The lawsuit argues that the revived program approved by the Board of Game suffers from many of the same flaws that were in the previous program. That program had been approved by the board in 2022 but was overturned by court rulings earlier in the year that resulted from a previous lawsuit filed by the Alaska Wildlife Alliance.

Two state judges found that the program, under which 186 brown bears, five black bears and 20 wolves have been killed since 2023, violated the elements of the Alaska constitution.

Monday’s lawsuit says the new predator control program is largely the same as the old one and it continues to violate the Alaska constitution’s requirement for sustained yield of natural resources. For Alaska, the principle of sustained yield holds that renewable resources should be managed so that they can exist indefinitely.

There are two ways that the sustained yield requirement is violated, according to the lawsuit.

The board, when it approved the predator control plan presented by the Alaska Department of Fish and Game, “failed to take a hard look at brown and black bear population data” for the targeted area, thus failing to properly consider impacts to those populations, the lawsuit said.

And the plan has no end point, meaning there is no trigger for suspension of predator control if bear populations drop below a minimum threshold deemed necessary for their sustainability, the lawsuit said.

“The Board of Game gave the Alaska Department of Fish and Game the authority to aerially shoot any bears of any age across 40,000 square miles until 2028, with no population data or cap on the number of bears killed,” Nicole Schmitt, executive director with the Alaska Wildlife Alliance.

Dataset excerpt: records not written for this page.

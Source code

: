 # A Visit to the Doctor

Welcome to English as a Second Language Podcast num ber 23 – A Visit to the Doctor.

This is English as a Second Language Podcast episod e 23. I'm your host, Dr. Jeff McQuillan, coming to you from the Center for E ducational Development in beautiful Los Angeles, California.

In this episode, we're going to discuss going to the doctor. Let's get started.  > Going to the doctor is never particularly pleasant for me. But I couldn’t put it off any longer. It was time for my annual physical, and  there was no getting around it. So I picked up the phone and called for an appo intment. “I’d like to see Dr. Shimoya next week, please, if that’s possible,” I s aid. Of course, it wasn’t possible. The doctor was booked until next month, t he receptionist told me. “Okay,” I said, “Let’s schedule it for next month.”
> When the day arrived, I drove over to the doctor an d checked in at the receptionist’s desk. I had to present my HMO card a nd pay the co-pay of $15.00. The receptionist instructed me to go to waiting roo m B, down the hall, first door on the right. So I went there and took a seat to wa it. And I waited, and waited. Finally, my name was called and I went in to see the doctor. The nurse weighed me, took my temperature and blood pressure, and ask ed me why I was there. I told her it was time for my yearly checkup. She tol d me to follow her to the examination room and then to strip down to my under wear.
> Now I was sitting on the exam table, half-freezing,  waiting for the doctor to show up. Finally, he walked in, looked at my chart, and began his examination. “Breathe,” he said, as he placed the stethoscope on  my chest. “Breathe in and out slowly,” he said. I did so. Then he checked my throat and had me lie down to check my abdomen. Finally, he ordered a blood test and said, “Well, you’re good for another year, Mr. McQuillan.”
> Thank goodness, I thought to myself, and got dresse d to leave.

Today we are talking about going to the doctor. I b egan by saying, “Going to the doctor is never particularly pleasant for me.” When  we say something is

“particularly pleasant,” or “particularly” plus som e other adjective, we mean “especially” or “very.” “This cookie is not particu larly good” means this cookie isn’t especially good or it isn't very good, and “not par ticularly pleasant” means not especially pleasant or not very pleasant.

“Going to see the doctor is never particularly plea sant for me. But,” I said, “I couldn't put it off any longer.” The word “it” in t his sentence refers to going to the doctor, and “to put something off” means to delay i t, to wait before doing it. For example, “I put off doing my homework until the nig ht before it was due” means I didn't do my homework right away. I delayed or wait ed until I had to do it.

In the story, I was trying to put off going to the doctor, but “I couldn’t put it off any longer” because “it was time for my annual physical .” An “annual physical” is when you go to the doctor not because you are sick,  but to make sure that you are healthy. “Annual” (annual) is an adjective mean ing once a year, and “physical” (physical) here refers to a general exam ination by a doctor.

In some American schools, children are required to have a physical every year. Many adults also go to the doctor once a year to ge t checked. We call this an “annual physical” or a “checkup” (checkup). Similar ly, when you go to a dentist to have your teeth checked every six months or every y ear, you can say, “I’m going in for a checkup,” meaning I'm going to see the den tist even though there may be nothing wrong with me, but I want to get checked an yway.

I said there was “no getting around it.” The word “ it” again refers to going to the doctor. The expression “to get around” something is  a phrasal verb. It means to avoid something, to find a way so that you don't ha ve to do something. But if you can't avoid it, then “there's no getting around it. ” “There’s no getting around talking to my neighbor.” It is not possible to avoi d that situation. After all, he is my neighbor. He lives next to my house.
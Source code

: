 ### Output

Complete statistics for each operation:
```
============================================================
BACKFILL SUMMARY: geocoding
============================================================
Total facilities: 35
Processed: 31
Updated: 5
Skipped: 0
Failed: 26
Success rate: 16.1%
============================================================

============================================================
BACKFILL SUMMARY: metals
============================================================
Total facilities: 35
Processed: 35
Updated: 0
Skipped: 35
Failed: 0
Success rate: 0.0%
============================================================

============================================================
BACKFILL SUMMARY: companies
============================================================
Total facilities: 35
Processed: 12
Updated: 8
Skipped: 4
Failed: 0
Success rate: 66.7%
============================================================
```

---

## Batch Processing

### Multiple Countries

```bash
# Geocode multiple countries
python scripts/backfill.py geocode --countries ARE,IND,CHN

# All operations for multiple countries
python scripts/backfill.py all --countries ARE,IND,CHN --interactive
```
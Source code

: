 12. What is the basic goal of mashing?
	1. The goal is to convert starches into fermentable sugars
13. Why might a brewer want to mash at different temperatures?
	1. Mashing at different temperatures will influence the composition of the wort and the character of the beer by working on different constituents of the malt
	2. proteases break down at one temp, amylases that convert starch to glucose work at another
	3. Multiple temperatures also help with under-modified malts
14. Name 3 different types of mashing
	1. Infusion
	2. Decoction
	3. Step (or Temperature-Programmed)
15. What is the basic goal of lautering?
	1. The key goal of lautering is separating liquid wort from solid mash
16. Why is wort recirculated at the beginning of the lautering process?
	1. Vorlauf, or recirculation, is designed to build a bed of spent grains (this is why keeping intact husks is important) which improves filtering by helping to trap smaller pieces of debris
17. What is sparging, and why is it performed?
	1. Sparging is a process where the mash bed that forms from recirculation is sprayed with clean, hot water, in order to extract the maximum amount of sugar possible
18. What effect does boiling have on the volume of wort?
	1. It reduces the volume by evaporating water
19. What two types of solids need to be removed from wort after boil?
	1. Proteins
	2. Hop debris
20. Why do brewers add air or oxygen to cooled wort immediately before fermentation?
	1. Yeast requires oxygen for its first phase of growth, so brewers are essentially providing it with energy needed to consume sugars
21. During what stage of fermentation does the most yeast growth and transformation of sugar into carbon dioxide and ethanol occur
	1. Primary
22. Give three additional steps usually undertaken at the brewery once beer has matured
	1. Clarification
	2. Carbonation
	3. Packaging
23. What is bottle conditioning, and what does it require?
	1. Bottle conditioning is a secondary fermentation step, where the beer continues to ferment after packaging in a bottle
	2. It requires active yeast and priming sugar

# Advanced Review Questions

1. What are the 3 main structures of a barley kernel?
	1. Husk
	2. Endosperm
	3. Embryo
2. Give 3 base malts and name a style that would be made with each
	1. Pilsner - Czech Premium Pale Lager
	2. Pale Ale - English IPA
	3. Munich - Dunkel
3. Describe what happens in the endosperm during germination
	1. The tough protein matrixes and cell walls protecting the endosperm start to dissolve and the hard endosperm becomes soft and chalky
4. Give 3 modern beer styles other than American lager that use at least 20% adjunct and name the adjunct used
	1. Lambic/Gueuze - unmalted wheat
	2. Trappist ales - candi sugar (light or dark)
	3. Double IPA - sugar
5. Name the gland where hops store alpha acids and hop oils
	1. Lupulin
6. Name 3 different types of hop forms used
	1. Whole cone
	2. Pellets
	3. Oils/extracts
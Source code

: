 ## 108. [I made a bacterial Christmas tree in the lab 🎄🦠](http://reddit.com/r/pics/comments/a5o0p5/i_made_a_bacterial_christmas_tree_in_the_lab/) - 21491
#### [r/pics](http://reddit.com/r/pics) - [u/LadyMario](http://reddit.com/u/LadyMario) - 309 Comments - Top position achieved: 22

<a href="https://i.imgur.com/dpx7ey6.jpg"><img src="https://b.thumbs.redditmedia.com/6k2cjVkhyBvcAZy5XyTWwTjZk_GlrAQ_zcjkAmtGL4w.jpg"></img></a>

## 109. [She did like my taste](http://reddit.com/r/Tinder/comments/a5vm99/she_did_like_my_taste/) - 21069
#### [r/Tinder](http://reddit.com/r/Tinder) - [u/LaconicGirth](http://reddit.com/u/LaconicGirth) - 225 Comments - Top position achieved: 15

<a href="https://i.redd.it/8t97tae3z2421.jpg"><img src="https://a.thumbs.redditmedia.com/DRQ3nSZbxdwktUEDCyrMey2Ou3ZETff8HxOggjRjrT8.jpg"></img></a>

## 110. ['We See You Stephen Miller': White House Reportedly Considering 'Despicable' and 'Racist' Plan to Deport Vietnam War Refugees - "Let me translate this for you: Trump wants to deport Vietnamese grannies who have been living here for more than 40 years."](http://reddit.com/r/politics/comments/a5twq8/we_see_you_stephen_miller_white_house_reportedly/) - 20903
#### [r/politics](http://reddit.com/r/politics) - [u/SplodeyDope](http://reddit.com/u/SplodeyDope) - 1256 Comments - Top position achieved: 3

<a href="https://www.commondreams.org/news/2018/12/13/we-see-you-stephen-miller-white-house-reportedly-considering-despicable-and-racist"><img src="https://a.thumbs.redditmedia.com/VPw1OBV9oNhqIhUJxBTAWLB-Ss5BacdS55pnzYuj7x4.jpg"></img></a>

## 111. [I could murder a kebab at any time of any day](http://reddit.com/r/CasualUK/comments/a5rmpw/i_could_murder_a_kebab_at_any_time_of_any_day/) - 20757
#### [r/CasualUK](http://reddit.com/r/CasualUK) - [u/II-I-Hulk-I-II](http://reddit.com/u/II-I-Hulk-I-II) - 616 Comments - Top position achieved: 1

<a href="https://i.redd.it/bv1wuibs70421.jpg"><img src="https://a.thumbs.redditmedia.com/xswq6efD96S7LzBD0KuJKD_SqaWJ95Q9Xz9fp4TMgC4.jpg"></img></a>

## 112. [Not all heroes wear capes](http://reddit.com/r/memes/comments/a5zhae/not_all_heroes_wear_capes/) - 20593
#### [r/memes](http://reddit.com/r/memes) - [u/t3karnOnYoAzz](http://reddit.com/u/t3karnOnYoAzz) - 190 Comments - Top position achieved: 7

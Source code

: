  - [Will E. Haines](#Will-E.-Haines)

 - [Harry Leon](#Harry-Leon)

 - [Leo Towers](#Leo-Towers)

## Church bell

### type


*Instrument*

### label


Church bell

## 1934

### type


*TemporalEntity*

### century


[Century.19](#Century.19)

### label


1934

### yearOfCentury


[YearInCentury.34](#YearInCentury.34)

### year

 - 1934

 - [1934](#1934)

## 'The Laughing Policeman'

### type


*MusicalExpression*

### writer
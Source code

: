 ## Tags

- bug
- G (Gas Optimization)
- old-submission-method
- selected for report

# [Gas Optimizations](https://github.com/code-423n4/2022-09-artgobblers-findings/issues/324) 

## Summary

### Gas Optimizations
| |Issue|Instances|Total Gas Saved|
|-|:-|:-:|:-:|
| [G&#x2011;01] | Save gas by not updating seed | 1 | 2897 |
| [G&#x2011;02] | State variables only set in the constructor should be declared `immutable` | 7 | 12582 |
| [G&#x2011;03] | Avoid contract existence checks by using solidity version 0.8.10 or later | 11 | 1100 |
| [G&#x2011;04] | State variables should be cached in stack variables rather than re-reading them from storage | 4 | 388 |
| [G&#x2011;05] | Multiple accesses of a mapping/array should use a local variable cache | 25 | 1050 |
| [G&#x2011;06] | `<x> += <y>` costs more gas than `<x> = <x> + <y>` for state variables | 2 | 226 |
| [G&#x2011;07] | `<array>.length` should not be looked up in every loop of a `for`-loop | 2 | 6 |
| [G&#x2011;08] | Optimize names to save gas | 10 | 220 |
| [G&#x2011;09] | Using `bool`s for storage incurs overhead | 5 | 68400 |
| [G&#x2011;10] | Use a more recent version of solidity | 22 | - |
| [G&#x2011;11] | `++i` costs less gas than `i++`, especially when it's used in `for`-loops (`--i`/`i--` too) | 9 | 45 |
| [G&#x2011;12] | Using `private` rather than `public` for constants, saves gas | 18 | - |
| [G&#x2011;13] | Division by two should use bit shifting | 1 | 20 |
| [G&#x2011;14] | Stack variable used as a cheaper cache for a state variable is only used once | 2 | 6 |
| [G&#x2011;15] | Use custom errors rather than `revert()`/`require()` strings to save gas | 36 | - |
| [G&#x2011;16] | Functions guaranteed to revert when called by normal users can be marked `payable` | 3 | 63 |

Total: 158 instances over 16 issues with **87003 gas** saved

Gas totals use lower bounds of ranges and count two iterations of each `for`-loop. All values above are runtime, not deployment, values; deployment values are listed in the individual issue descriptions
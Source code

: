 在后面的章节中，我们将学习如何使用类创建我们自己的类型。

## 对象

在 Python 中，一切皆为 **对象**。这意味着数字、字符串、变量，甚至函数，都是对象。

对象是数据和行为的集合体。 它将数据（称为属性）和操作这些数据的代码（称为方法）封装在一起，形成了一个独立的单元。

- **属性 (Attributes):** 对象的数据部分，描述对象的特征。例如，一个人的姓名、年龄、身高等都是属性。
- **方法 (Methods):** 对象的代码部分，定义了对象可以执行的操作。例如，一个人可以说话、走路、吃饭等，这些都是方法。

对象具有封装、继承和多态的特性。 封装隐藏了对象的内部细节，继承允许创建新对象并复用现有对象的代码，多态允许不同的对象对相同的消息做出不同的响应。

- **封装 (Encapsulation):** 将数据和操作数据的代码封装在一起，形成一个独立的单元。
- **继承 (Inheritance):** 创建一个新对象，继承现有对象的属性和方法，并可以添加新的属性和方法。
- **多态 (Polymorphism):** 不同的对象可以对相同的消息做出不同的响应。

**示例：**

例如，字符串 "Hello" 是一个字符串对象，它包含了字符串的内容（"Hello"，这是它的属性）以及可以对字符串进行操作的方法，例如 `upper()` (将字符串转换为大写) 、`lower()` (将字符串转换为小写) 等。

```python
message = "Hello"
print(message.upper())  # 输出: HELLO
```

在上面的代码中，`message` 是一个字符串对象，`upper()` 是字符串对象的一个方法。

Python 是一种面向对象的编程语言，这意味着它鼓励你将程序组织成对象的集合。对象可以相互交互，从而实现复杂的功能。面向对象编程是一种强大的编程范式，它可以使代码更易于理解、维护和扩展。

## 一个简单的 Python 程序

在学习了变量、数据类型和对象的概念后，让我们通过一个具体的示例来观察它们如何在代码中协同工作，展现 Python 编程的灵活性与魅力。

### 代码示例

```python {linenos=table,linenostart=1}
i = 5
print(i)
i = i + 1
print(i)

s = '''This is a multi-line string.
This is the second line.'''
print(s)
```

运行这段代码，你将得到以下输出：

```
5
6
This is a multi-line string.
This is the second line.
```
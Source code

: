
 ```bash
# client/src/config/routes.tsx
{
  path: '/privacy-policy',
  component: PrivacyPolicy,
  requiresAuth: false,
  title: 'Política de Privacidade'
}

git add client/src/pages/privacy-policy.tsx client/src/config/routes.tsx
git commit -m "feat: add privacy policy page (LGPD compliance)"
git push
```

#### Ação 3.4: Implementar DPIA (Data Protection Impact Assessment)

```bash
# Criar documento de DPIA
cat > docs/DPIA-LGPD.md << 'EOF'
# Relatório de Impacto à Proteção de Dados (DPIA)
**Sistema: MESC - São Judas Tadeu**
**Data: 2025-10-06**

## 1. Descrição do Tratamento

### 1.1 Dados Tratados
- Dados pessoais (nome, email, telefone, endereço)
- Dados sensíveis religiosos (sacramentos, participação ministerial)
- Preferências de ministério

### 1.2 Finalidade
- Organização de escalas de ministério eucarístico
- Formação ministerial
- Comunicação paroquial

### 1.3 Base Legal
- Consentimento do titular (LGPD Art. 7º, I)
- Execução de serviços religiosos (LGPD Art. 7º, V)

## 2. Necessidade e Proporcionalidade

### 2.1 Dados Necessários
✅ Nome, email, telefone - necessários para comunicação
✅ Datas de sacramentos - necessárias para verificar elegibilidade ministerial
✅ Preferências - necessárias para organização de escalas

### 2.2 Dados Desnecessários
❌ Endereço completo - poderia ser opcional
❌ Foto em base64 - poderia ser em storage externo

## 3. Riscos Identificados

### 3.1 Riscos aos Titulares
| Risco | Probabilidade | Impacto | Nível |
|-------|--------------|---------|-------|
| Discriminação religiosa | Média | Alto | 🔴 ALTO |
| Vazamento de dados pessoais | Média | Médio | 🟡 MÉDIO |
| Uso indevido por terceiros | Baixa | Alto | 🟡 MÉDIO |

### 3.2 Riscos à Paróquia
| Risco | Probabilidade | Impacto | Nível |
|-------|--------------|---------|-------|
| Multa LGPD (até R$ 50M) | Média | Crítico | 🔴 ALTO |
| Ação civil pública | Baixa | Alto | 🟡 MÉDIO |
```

She noted that the southeast border of the targeted area is only 3 miles from Lake Clark National Preserve, 30 miles from Katmai National Park and 50 miles from McNeil and Brooks Falls, sites that are world-famous for the large numbers of brown bears that gather there to fish for salmon. Meanwhile, the western border reaches two national wildlife refuges, “which means this program threatens bears who move across vast stretches of public lands,” she said.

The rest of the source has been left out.